James Michael DUKE, Appellant, v. The STATE of Texas, Appellee.
A jury found appellant, James Michael Duke, guilty of capital murder. The State did not seek the death penalty, so the trial court automatically assessed life imprisonment. We address whether the trial court reversibly erred by charging the jury that appellant could be found guilty of capital murder if he intended to aid in “the offense,” where “the offense” was erroneously identified as robbery, instead of capital murder, in an obverse instruction. We also define the term “obverse instruction” and discourage the use of obverse instructions. We affirm.
Appellant and his brother, Curtis Duke, together with Ryan Spillane, Eddie Capetillo and Mike Wilson, needed several hundred dollars to buy marijuana. They decided to rob Matthew Vickers because they had heard he was a drug dealer and had lots of money. They drove to Vickers' neighborhood in separate cars, and Mike entered Vickers' house. Mike talked to Matthew Vickers and Grant Barnett; he found out there were two girls upstairs. Mike left and the group of five reassembled and returned to Vickers' house in a car appellant had stolen earlier that week. The group discussed shooting all of the victims “if it was necessary.”
Appellant, Eddie, Curtis and Ryan went into the house, while Mike stayed in the car. Appellant was wearing a ski mask and had a .38 caliber snub nose pistol. Eddie had a .22 caliber pump rifle. Allison Vickers, Matthew's sister, was able to escape when Eddie and Curtis went upstairs to get the girls. Grant Barnett, Matthew Vickers, and Kimberly Williamson were trapped in the house. Appellant and Eddie held them at gunpoint and demanded all their money.
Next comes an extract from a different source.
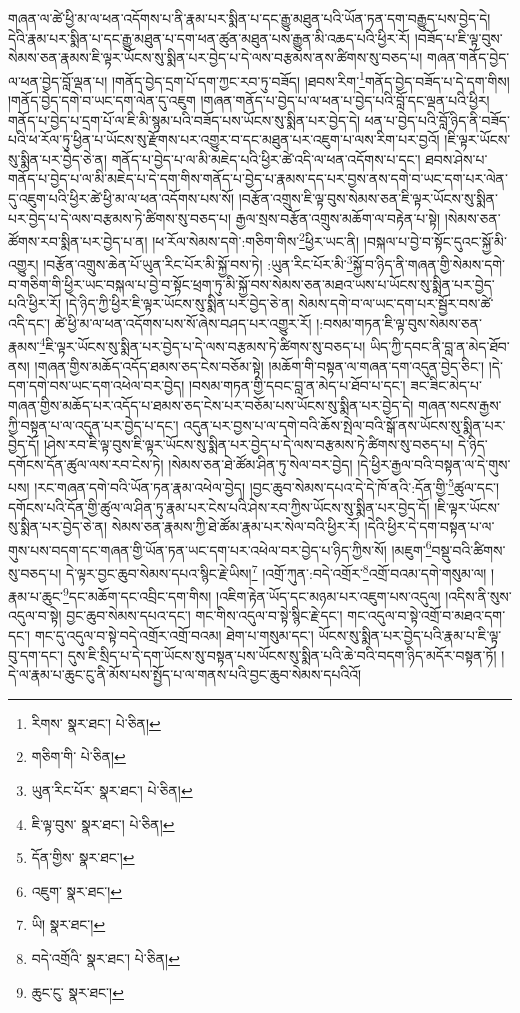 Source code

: གཞན་ལ་ཚེ་ཕྱི་མ་ལ་ཕན་འདོགས་པ་ནི་རྣམ་པར་སྨིན་པ་དང་རྒྱུ་མཐུན་པའི་ཡོན་ཏན་དག་བརྒྱུད་པས་བྱེད་དེ། དེའི་རྣམ་པར་སྨིན་པ་དང་རྒྱུ་མཐུན་པ་དག་ཕན་ཚུན་མཐུན་པས་རྒྱུན་མི་འཆད་པའི་ཕྱིར་རོ། །བཟོད་པ་ཇི་ལྟ་བུས་སེམས་ཅན་རྣམས་ཇི་ལྟར་ཡོངས་སུ་སྨིན་པར་བྱེད་པ་དེ་ལས་བརྩམས་ནས་ཚིགས་སུ་བཅད་པ། གཞན་གནོད་བྱེད་ལ་ཕན་བྱེད་བློ་ལྡན་པ། །གནོད་བྱེད་དྲག་པོ་དག་ཀྱང་རབ་ཏུ་བཟོད། །ཐབས་རིག་\footnote{རིགས་  སྣར་ཐང་།  པེ་ཅིན། }གནོད་བྱེད་བཟོད་པ་དེ་དག་གིས། །གནོད་བྱེད་དགེ་བ་ཡང་དག་ལེན་དུ་འཇུག །གཞན་གནོད་པ་བྱེད་པ་ལ་ཕན་པ་བྱེད་པའི་བློ་དང་ལྡན་པའི་ཕྱིར། གནོད་པ་བྱེད་པ་དྲག་པོ་ལ་ཇི་མི་སྙམ་པའི་བཟོད་པས་ཡོངས་སུ་སྨིན་པར་བྱེད་དེ། ཕན་པ་བྱེད་པའི་བློ་ཉིད་ནི་བཟོད་པའི་ཕ་རོལ་ཏུ་ཕྱིན་པ་ཡོངས་སུ་རྫོགས་པར་འགྱུར་བ་དང་མཐུན་པར་འཇུག་པ་ལས་རིག་པར་བྱའོ། །ཇི་ལྟར་ཡོངས་སུ་སྨིན་པར་བྱེད་ཅེ་ན། གནོད་པ་བྱེད་པ་ལ་མི་མཇེད་པའི་ཕྱིར་ཚེ་འདི་ལ་ཕན་འདོགས་པ་དང་། ཐབས་ཤེས་པ་གནོད་པ་བྱེད་པ་ལ་མི་མཇེད་པ་དེ་དག་གིས་གནོད་པ་བྱེད་པ་རྣམས་དད་པར་བྱས་ནས་དགེ་བ་ཡང་དག་པར་ལེན་དུ་འཇུག་པའི་ཕྱིར་ཚེ་ཕྱི་མ་ལ་ཕན་འདོགས་པས་སོ། །བརྩོན་འགྲུས་ཇི་ལྟ་བུས་སེམས་ཅན་ཇི་ལྟར་ཡོངས་སུ་སྨིན་པར་བྱེད་པ་དེ་ལས་བརྩམས་ཏེ་ཚིགས་སུ་བཅད་པ། རྒྱལ་སྲས་བརྩོན་འགྲུས་མཆོག་ལ་བརྟེན་པ་སྟེ། །སེམས་ཅན་ཚོགས་རབ་སྨིན་པར་བྱེད་པ་ན། །ཕ་རོལ་སེམས་དགེ་:གཅིག་གིས་\footnote{གཅིག་གི་  པེ་ཅིན། }ཕྱིར་ཡང་ནི། །བསྐལ་པ་བྱེ་བ་སྟོང་དུའང་སྐྱོ་མི་འགྱུར། །བརྩོན་འགྲུས་ཆེན་པོ་ཡུན་རིང་པོར་མི་སྐྱོ་བས་ཏེ། :ཡུན་རིང་པོར་མི་\footnote{ཡུན་རིང་པོར་  སྣར་ཐང་།  པེ་ཅིན། }སྐྱོ་བ་ཉིད་ནི་གཞན་གྱི་སེམས་དགེ་བ་གཅིག་གི་ཕྱིར་ཡང་བསྐལ་པ་བྱེ་བ་སྟོང་ཕྲག་ཏུ་མི་སྐྱོ་བས་སེམས་ཅན་མཐའ་ཡས་པ་ཡོངས་སུ་སྨིན་པར་བྱེད་པའི་ཕྱིར་རོ། །དེ་ཉིད་ཀྱི་ཕྱིར་ཇི་ལྟར་ཡོངས་སུ་སྨིན་པར་བྱེད་ཅེ་ན། སེམས་དགེ་བ་ལ་ཡང་དག་པར་སྦྱོར་བས་ཚེ་འདི་དང་། ཚེ་ཕྱི་མ་ལ་ཕན་འདོགས་པས་སོ་ཞེས་བཤད་པར་འགྱུར་རོ། །:བསམ་གཏན་ཇི་ལྟ་བུས་སེམས་ཅན་རྣམས་\footnote{ཇི་ལྟ་བུས་  སྣར་ཐང་།  པེ་ཅིན། }ཇི་ལྟར་ཡོངས་སུ་སྨིན་པར་བྱེད་པ་དེ་ལས་བརྩམས་ཏེ་ཚིགས་སུ་བཅད་པ། ཡིད་ཀྱི་དབང་ནི་བླ་ན་མེད་ཐོབ་ནས། །གཞན་གྱིས་མཆོད་འདོད་ཐམས་ཅད་ངེས་བཅོམ་སྟེ། །མཆོག་གི་བསྟན་ལ་གཞན་དག་འདུན་བྱེད་ཅིང་། །དེ་དག་དགེ་བས་ཡང་དག་འཕེལ་བར་བྱེད། །བསམ་གཏན་གྱི་དབང་བླ་ན་མེད་པ་ཐོབ་པ་དང་། ཟང་ཟིང་མེད་པ་གཞན་གྱིས་མཆོད་པར་འདོད་པ་ཐམས་ཅད་ངེས་པར་བཅོམ་པས་ཡོངས་སུ་སྨིན་པར་བྱེད་དེ། གཞན་སངས་རྒྱས་ཀྱི་བསྟན་པ་ལ་འདུན་པར་བྱེད་པ་དང་། འདུན་པར་བྱས་པ་ལ་དགེ་བའི་ཆོས་སྤེལ་བའི་སྒོ་ནས་ཡོངས་སུ་སྨིན་པར་བྱེད་དོ། །ཤེས་རབ་ཇི་ལྟ་བུས་ཇི་ལྟར་ཡོངས་སུ་སྨིན་པར་བྱེད་པ་དེ་ལས་བརྩམས་ཏེ་ཚིགས་སུ་བཅད་པ། དེ་ཉིད་དགོངས་དོན་ཚུལ་ལས་རབ་ངེས་ཏེ། །སེམས་ཅན་ཐེ་ཚོམ་ཤིན་ཏུ་སེལ་བར་བྱེད། །དེ་ཕྱིར་རྒྱལ་བའི་བསྟན་ལ་དེ་གུས་པས། །རང་གཞན་དགེ་བའི་ཡོན་ཏན་རྣམ་འཕེལ་བྱེད། །བྱང་ཆུབ་སེམས་དཔའ་དེ་དེ་ཁོ་ནའི་:དོན་གྱི་\footnote{དོན་གྱིས་  སྣར་ཐང་། }ཚུལ་དང་། དགོངས་པའི་དོན་གྱི་ཚུལ་ལ་ཤིན་ཏུ་རྣམ་པར་ངེས་པའི་ཤེས་རབ་ཀྱིས་ཡོངས་སུ་སྨིན་པར་བྱེད་དོ། །ཇི་ལྟར་ཡོངས་སུ་སྨིན་པར་བྱེད་ཅེ་ན། སེམས་ཅན་རྣམས་ཀྱི་ཐེ་ཚོམ་རྣམ་པར་སེལ་བའི་ཕྱིར་རོ། །དེའི་ཕྱིར་དེ་དག་བསྟན་པ་ལ་གུས་པས་བདག་དང་གཞན་གྱི་ཡོན་ཏན་ཡང་དག་པར་འཕེལ་བར་བྱེད་པ་ཉིད་ཀྱིས་སོ། །མཇུག་\footnote{འཇུག་  སྣར་ཐང་། }བསྡུ་བའི་ཚིགས་སུ་བཅད་པ། དེ་ལྟར་བྱང་ཆུབ་སེམས་དཔའ་སྙིང་རྗེ་ཡིས།\footnote{ཡི།  སྣར་ཐང་། } །འགྲོ་ཀུན་:བདེ་འགྲོར་\footnote{བདེ་འགྲོའི་  སྣར་ཐང་།  པེ་ཅིན། }འགྲོ་བའམ་དགེ་གསུམ་ལ། །རྣམ་པ་ཆུང་\footnote{ཆུང་ངུ་  སྣར་ཐང་། }དང་མཆོག་དང་འབྲིང་དག་གིས། །འཇིག་རྟེན་ཡོད་དང་མཉམ་པར་འཇུག་པས་འདུལ། །འདིས་ནི་སུས་འདུལ་བ་སྟེ། བྱང་ཆུབ་སེམས་དཔའ་དང་། གང་གིས་འདུལ་བ་སྟེ་སྙིང་རྗེ་དང་། གང་འདུལ་བ་སྟེ་འགྲོ་བ་མཐའ་དག་དང་། གང་དུ་འདུལ་བ་སྟེ་བདེ་འགྲོར་འགྲོ་བའམ། ཐེག་པ་གསུམ་དང་། ཡོངས་སུ་སྨིན་པར་བྱེད་པའི་རྣམ་པ་ཇི་ལྟ་བུ་དག་དང་། དུས་ཇི་སྲིད་པ་དེ་དག་ཡོངས་སུ་བསྟན་པས་ཡོངས་སུ་སྨིན་པའི་ཆེ་བའི་བདག་ཉིད་མདོར་བསྟན་ཏོ། །དེ་ལ་རྣམ་པ་ཆུང་ངུ་ནི་མོས་པས་སྤྱོད་པ་ལ་གནས་པའི་བྱང་ཆུབ་སེམས་དཔའིའོ།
When appellant fired the first shots, all three victims started to run. A rapid succession of gunfire followed from both guns. Grant fell to the ground and pretended to be dead. Matthew had fallen near him. Appellant stood over the two and fired his gun until it ran out of bullets; appellant continued pulling the trigger, but the gun only clicked. In the background, Grant could hear somebody yelling, “get that bitch,” referring to Kimberly who was trying to escape. Eddie ran after and shot her, while appellant and the others left the house.
After the shooting, Mike asked what had happened. Eddie said he shot the girl and one of the guys but did not know if they were dead. Appellant said he knew one of the guys was dead because he had shot him in the head, but he did not know if the other guy was dead. When asked why he shot, appellant said when he heard Eddie say one of the girls ran out of the house “something just clicked in his head and he started firing.”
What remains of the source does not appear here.